The feeding tubes were removed: “I could sit up. I could eat. I had survived. I could even hear music. The guards were listening to rock music.”

One might say that Hitler’s guards were somewhat more refined in their tastes: After a hard day at the concentration camp, they would relax by listening to Mozart and Beethoven.

Next week: How Murat Kurnaz was finally able to leave Guantánamo after getting a civilian lawyer, Baher Azmy, a professor of constitutional law at the Seton Hall Law School in New Jersey, who proved from the Defense Department’s own records that most of the “worst of the worst” (as Donald Rumsfeld once described the Guantánamo inmates) had no connection with Al Qaeda or any of the world’s other terrorist organizations.

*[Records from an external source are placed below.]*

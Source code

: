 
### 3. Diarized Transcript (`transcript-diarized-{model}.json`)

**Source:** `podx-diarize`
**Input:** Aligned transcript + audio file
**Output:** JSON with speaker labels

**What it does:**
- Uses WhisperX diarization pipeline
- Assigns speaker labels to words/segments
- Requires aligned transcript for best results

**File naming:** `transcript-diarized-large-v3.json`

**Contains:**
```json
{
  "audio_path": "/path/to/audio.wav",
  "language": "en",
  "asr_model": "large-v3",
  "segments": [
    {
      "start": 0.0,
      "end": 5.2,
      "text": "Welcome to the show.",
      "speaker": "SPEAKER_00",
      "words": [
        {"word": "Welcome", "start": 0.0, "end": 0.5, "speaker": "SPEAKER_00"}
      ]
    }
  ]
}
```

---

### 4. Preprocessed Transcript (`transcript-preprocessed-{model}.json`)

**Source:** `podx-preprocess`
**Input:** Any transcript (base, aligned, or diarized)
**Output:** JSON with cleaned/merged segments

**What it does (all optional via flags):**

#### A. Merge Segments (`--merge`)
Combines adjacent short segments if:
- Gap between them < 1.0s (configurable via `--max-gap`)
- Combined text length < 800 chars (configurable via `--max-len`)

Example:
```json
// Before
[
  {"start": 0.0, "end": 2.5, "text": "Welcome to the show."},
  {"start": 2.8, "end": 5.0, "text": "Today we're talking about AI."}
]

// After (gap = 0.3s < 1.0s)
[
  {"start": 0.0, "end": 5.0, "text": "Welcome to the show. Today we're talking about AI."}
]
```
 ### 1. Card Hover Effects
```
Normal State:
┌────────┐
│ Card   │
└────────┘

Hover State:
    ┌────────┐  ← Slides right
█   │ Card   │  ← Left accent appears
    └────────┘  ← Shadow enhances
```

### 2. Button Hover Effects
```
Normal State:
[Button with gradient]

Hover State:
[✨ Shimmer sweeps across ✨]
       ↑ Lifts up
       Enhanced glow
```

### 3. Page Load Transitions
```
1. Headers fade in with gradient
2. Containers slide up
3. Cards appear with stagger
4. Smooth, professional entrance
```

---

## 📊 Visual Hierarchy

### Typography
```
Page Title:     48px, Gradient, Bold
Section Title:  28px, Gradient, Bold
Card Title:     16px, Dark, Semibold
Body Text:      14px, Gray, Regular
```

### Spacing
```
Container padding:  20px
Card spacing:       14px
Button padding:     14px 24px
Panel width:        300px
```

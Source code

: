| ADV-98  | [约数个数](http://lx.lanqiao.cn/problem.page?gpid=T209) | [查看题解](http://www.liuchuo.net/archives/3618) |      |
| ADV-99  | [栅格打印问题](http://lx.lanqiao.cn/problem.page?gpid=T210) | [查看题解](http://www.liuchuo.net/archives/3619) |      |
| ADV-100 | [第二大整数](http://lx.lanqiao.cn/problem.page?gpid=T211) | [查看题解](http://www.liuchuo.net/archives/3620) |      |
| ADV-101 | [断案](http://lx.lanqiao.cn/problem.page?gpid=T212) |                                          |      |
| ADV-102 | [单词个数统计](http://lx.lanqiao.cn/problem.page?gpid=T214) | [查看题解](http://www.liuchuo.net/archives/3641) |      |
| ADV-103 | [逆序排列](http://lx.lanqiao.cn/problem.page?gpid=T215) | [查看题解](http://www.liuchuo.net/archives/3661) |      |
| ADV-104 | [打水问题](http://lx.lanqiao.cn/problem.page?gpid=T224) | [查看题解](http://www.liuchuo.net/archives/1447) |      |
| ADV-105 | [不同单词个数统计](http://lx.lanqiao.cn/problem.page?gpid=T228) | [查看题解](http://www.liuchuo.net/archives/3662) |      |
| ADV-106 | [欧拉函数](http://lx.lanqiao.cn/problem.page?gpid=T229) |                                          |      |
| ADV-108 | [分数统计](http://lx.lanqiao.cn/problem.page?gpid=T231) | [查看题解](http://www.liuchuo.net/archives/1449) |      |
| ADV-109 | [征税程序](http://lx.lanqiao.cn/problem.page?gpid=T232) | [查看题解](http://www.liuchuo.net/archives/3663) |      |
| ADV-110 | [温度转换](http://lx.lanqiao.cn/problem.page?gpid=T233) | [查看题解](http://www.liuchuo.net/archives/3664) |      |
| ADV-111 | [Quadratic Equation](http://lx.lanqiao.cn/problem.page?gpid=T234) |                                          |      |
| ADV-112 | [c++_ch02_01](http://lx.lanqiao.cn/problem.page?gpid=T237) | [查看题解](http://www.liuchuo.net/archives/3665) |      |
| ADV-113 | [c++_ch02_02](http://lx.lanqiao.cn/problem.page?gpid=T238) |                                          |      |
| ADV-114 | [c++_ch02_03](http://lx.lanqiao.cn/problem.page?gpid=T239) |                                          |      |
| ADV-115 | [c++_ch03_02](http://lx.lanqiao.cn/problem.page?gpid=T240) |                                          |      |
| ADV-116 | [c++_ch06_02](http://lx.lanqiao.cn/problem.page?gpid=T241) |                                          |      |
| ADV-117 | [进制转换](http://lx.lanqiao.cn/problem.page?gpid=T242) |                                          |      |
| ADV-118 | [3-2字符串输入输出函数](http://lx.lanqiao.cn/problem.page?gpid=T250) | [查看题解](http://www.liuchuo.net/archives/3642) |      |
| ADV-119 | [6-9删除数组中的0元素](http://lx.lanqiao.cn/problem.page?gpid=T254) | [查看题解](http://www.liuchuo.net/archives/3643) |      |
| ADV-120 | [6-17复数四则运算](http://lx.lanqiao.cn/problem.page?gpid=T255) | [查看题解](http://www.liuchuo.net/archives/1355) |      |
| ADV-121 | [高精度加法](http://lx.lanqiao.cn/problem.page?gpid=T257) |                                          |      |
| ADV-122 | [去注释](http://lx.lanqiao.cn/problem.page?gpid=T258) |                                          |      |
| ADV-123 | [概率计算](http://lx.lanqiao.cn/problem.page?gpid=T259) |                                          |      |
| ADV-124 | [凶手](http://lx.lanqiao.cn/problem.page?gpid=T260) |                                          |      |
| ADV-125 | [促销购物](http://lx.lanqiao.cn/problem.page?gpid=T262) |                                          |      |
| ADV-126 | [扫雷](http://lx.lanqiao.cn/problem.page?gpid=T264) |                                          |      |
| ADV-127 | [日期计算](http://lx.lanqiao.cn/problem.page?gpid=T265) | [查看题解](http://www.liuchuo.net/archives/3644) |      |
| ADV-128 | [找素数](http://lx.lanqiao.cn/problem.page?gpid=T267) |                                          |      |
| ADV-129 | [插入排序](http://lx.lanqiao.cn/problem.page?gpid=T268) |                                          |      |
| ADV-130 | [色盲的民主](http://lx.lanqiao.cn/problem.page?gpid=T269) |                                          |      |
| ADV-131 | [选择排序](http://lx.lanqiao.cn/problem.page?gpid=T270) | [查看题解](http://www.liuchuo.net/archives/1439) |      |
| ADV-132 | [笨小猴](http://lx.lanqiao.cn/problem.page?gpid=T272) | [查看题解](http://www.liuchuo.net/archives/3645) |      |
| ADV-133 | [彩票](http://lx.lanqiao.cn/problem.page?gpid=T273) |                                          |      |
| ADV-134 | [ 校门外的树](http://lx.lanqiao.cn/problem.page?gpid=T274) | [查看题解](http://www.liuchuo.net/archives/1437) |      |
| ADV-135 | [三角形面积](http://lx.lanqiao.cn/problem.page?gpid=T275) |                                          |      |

While working on Kurnaz’s defense, Azmy discovered that his client—who, he says, looked as though he’d been “shipwrecked” when he first saw him—had been the subject of a secret report that U.S. military intelligence had written six months after Kurnaz had been caged in Guantánamo: “Criminal Investigation Task Force has no definite link or evidence of detainee having an association with al-Qaeda or making any specific threat toward the U.S.” And German intelligence reported to their superiors that “USA considers Murat Kurnaz’s innocence to be proven. He is to be released in approximately six to eight weeks.”

That was in 2002. Kurnaz wasn’t let go for another three and a half years. Aren’t you proud to be an American?